The award recipients were announced by Jennifer Garner, who said:
Even if the story we are about to tell you is going to be hard to hear, we all have to hear it. We have to hear it, for one, to make sure that what happened at Michigan State University and USA Gymnastics never happens again. “But we also have to hear it because the massive chorus of voices that have emerged from incredible darkness over the last year are demanding it, with remarkable poise, unimaginable strength and unbelievable courage.

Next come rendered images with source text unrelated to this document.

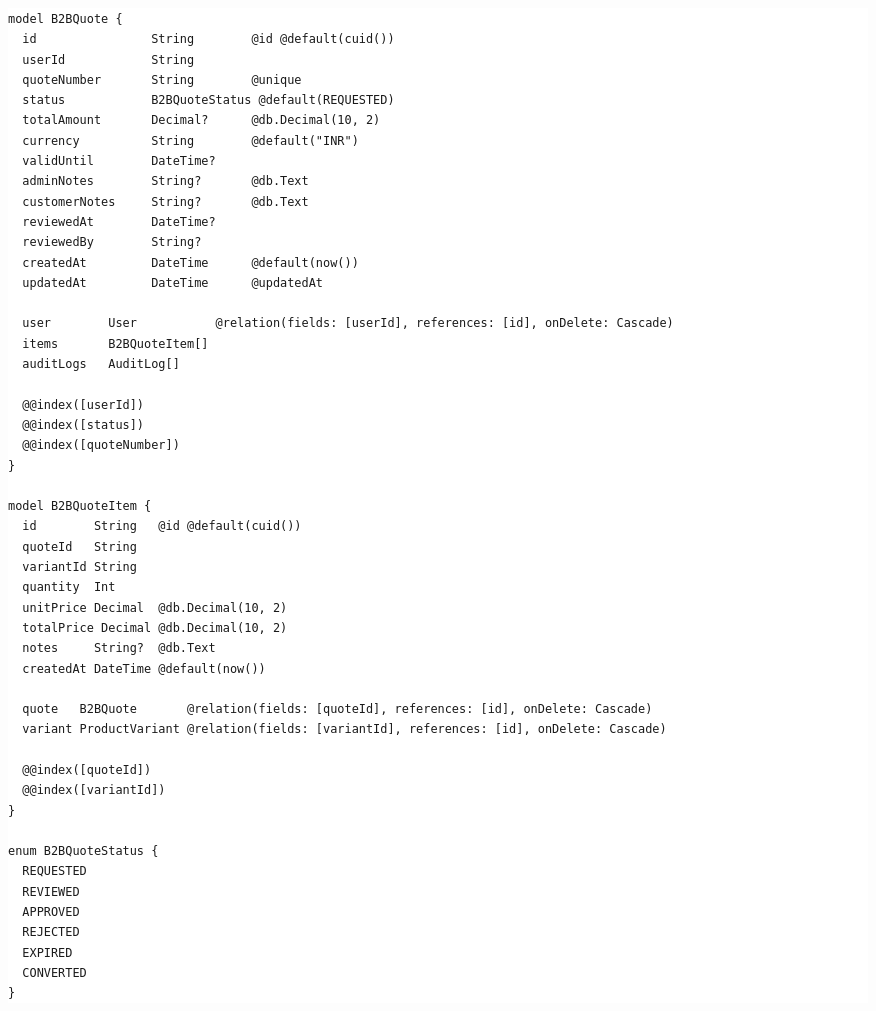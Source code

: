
 ```prisma
model B2BQuote {
  id                String        @id @default(cuid())
  userId            String
  quoteNumber       String        @unique
  status            B2BQuoteStatus @default(REQUESTED)
  totalAmount       Decimal?      @db.Decimal(10, 2)
  currency          String        @default("INR")
  validUntil        DateTime?
  adminNotes        String?       @db.Text
  customerNotes     String?       @db.Text
  reviewedAt        DateTime?
  reviewedBy        String?
  createdAt         DateTime      @default(now())
  updatedAt         DateTime      @updatedAt

  user        User           @relation(fields: [userId], references: [id], onDelete: Cascade)
  items       B2BQuoteItem[]
  auditLogs   AuditLog[]

  @@index([userId])
  @@index([status])
  @@index([quoteNumber])
}

model B2BQuoteItem {
  id        String   @id @default(cuid())
  quoteId   String
  variantId String
  quantity  Int
  unitPrice Decimal  @db.Decimal(10, 2)
  totalPrice Decimal @db.Decimal(10, 2)
  notes     String?  @db.Text
  createdAt DateTime @default(now())

  quote   B2BQuote       @relation(fields: [quoteId], references: [id], onDelete: Cascade)
  variant ProductVariant @relation(fields: [variantId], references: [id], onDelete: Cascade)

  @@index([quoteId])
  @@index([variantId])
}

enum B2BQuoteStatus {
  REQUESTED
  REVIEWED
  APPROVED
  REJECTED
  EXPIRED
  CONVERTED
}
```

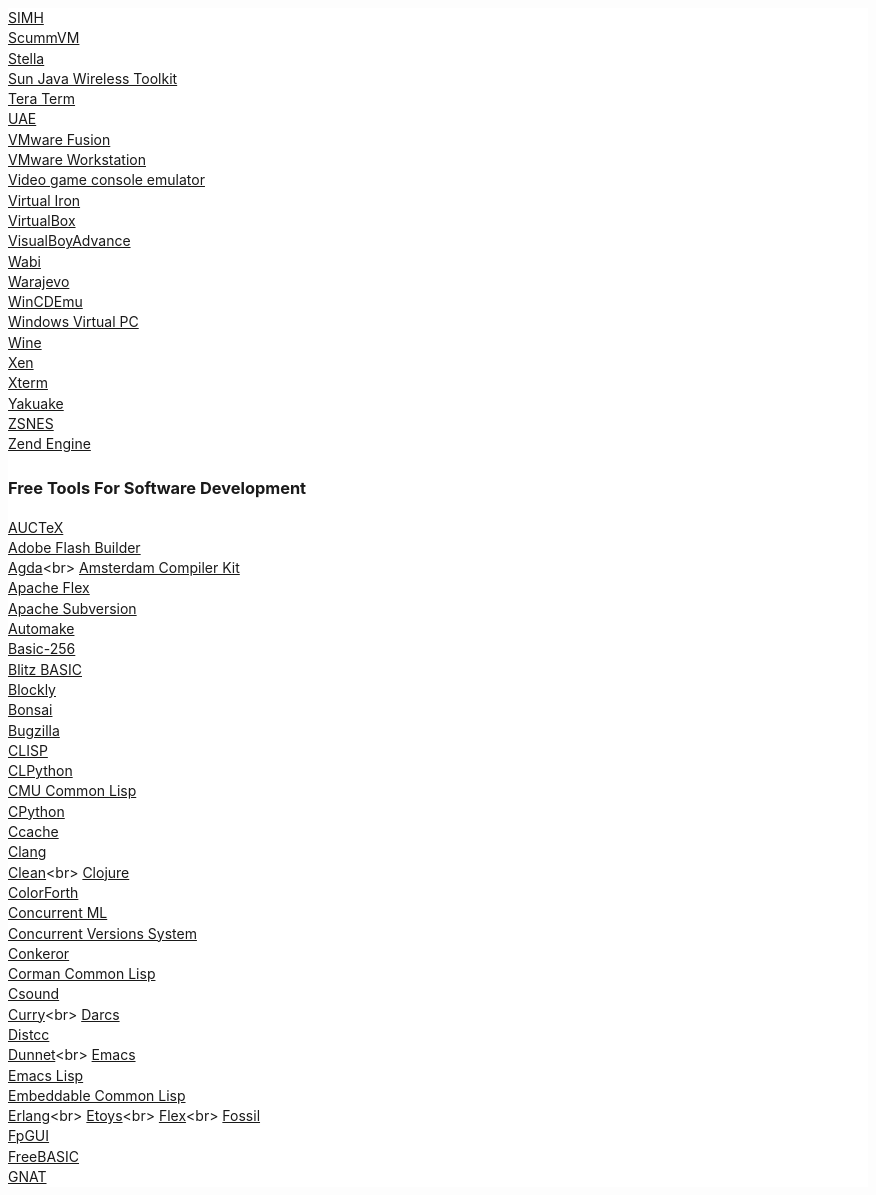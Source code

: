 [SIMH](https://en.wikipedia.org/wiki/SIMH)<br>
[ScummVM](https://en.wikipedia.org/wiki/ScummVM)<br>
[Stella](https://en.wikipedia.org/wiki/Stella_(emulator))<br>
[Sun Java Wireless Toolkit](https://en.wikipedia.org/wiki/Sun_Java_Wireless_Toolkit)<br>
[Tera Term](https://en.wikipedia.org/wiki/Tera_Term)<br>
[UAE](https://en.wikipedia.org/wiki/UAE_(emulator))<br>
[VMware Fusion](https://en.wikipedia.org/wiki/VMware_Fusion)<br>
[VMware Workstation](https://en.wikipedia.org/wiki/VMware_Workstation)<br>
[Video game console emulator](https://en.wikipedia.org/wiki/Video_game_console_emulator)<br>
[Virtual Iron](https://en.wikipedia.org/wiki/Virtual_Iron)<br>
[VirtualBox](https://en.wikipedia.org/wiki/VirtualBox)<br>
[VisualBoyAdvance](https://en.wikipedia.org/wiki/VisualBoyAdvance)<br>
[Wabi](https://en.wikipedia.org/wiki/Wabi_(software))<br>
[Warajevo](https://en.wikipedia.org/wiki/Warajevo)<br>
[WinCDEmu](https://en.wikipedia.org/wiki/WinCDEmu)<br>
[Windows Virtual PC](https://en.wikipedia.org/wiki/Windows_Virtual_PC)<br>
[Wine](https://en.wikipedia.org/wiki/Wine_(software))<br>
[Xen](https://en.wikipedia.org/wiki/Xen)<br>
[Xterm](https://en.wikipedia.org/wiki/Xterm)<br>
[Yakuake](https://en.wikipedia.org/wiki/Yakuake)<br>
[ZSNES](https://en.wikipedia.org/wiki/ZSNES)<br>
[Zend Engine](https://en.wikipedia.org/wiki/Zend_Engine)<br>
### Free Tools For Software Development
[AUCTeX](https://en.wikipedia.org/wiki/AUCTeX)<br>
[Adobe Flash Builder](https://en.wikipedia.org/wiki/Adobe_Flash_Builder)<br>
[Agda](https://en.wikipedia.org/wiki/Agda_(programming_language))<br>
[Amsterdam Compiler Kit](https://en.wikipedia.org/wiki/Amsterdam_Compiler_Kit)<br>
[Apache Flex](https://en.wikipedia.org/wiki/Apache_Flex)<br>
[Apache Subversion](https://en.wikipedia.org/wiki/Apache_Subversion)<br>
[Automake](https://en.wikipedia.org/wiki/Automake)<br>
[Basic-256](https://en.wikipedia.org/wiki/Basic-256)<br>
[Blitz BASIC](https://en.wikipedia.org/wiki/Blitz_BASIC)<br>
[Blockly](https://en.wikipedia.org/wiki/Blockly)<br>
[Bonsai](https://en.wikipedia.org/wiki/Bonsai_(software))<br>
[Bugzilla](https://en.wikipedia.org/wiki/Bugzilla)<br>
[CLISP](https://en.wikipedia.org/wiki/CLISP)<br>
[CLPython](https://en.wikipedia.org/wiki/CLPython)<br>
[CMU Common Lisp](https://en.wikipedia.org/wiki/CMU_Common_Lisp)<br>
[CPython](https://en.wikipedia.org/wiki/CPython)<br>
[Ccache](https://en.wikipedia.org/wiki/Ccache)<br>
[Clang](https://en.wikipedia.org/wiki/Clang)<br>
[Clean](https://en.wikipedia.org/wiki/Clean_(programming_language))<br>
[Clojure](https://en.wikipedia.org/wiki/Clojure)<br>
[ColorForth](https://en.wikipedia.org/wiki/ColorForth)<br>
[Concurrent ML](https://en.wikipedia.org/wiki/Concurrent_ML)<br>
[Concurrent Versions System](https://en.wikipedia.org/wiki/Concurrent_Versions_System)<br>
[Conkeror](https://en.wikipedia.org/wiki/Conkeror)<br>
[Corman Common Lisp](https://en.wikipedia.org/wiki/Corman_Common_Lisp)<br>
[Csound](https://en.wikipedia.org/wiki/Csound)<br>
[Curry](https://en.wikipedia.org/wiki/Curry_(programming_language))<br>
[Darcs](https://en.wikipedia.org/wiki/Darcs)<br>
[Distcc](https://en.wikipedia.org/wiki/Distcc)<br>
[Dunnet](https://en.wikipedia.org/wiki/Dunnet_(video_game))<br>
[Emacs](https://en.wikipedia.org/wiki/Emacs)<br>
[Emacs Lisp](https://en.wikipedia.org/wiki/Emacs_Lisp)<br>
[Embeddable Common Lisp](https://en.wikipedia.org/wiki/Embeddable_Common_Lisp)<br>
[Erlang](https://en.wikipedia.org/wiki/Erlang_(programming_language))<br>
[Etoys](https://en.wikipedia.org/wiki/Etoys_(programming_language))<br>
[Flex](https://en.wikipedia.org/wiki/Flex_(lexical_analyser_generator))<br>
[Fossil](https://en.wikipedia.org/wiki/Fossil_(software))<br>
[FpGUI](https://en.wikipedia.org/wiki/FpGUI)<br>
[FreeBASIC](https://en.wikipedia.org/wiki/FreeBASIC)<br>
[GNAT](https://en.wikipedia.org/wiki/GNAT)<br>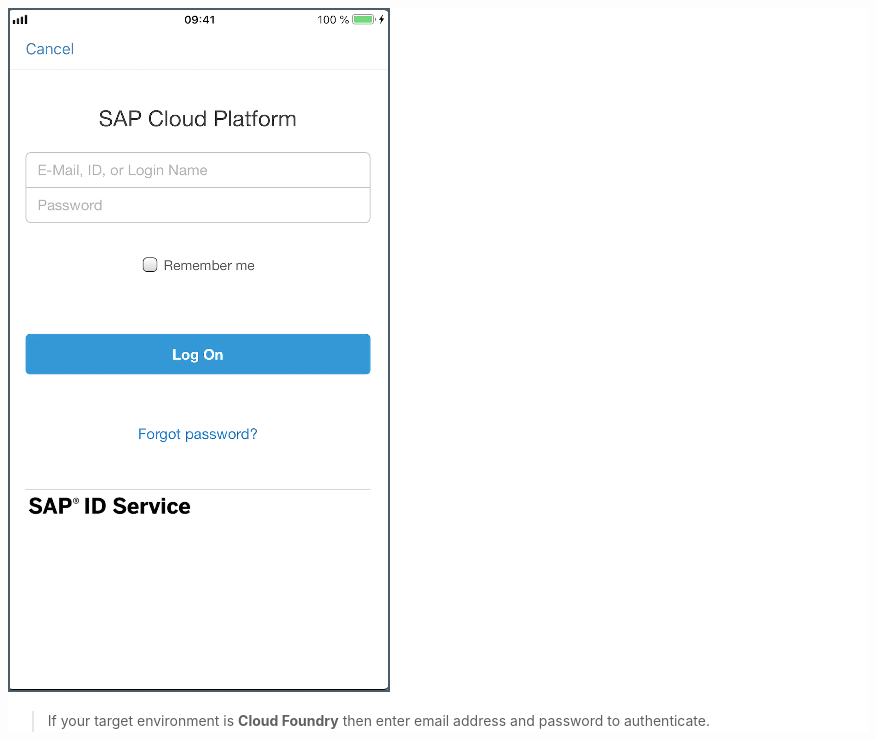 ![MDK](img_017.png)

>If your target environment is **Cloud Foundry** then enter email address and password to authenticate.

The nation's biggest sports stars gave the women a standing ovation as they entered and filled the stage. After the survivor's powerful entrance, Raisman, Sarah Klein and Tiffany Thomas Lopez spoke for the survivor sisters, delivering a powerful message.
Klein identified herself as Nassar's first victim from “30 years ago.” She began by thanking detective Andrea Munford and state prosecutor Angela Povilatis. She went on to say:
Speaking up and speaking out is not easy. Telling our stories of abuse over and over and over again, in graphic detail, is not easy. We're sacrificing privacy, we're being judged and scrutinized, and it's grueling, and it's painful, but it is time. As a mother, I am here to say that we must start caring about children's safety more than we care about adults' reputations.
Lopez spoke to the importance of a discussing uncomfortable topics in American society. She said, “There are a lot of conversations in our society that we tiptoe around as if they're something to avoid. I know in my life, I've seen people look that way at two issues extremely personal to me: race and sexual abuse. Sexual abuse claims victims come in every race, showing no discrimination.”
Raisman began her portion of the speech by listing the years that athletes reported Nassar's abuse, but were ignored. The dates hung in the air as the crowed remained standing for the women. Raisman continued to say:
All those years we were told: 'You are wrong.' 'You misunderstood.' 'He's a doctor.' 'It's okay.' 'Don't worry, we've got it covered.' 'Be careful, there are risks involved.' The intention? To silence us in favor of money, medals and reputation. But we persisted, and finally someone listened and believed us.
She went on to thank judge Rosemarie Aquilina, who sentenced Nassar to a lifetime in prison, for allowing the survivors to “face our abuser, to speak our truth and feel heard.” She went on to say, “For too long, we were ignored, and you helped us rediscover the power we each possess.” Aquilina stood in the crowd, clapping for the survivors and shedding a tear when Raisman thanked her. Raisman went on to say, “To all the survivors out there, don't let anyone rewrite your story. Your truth does matter, you matter and you are not alone.”
Raisman and 332 women accused Nassar of sexually abusing them. He has been accused of molesting girls, some as young as six years old, by using his position as their doctor to tell them the abuse is part of their treatment. During his trial, Aquilina opened the courtroom to all of the survivors who wished to testify, share their stories or say something to Nassar.
In January, Nassar was sentenced to 40 to 175 years in prison by Aquilina. When she declared his sentence, she said, “I just signed your death warrant.”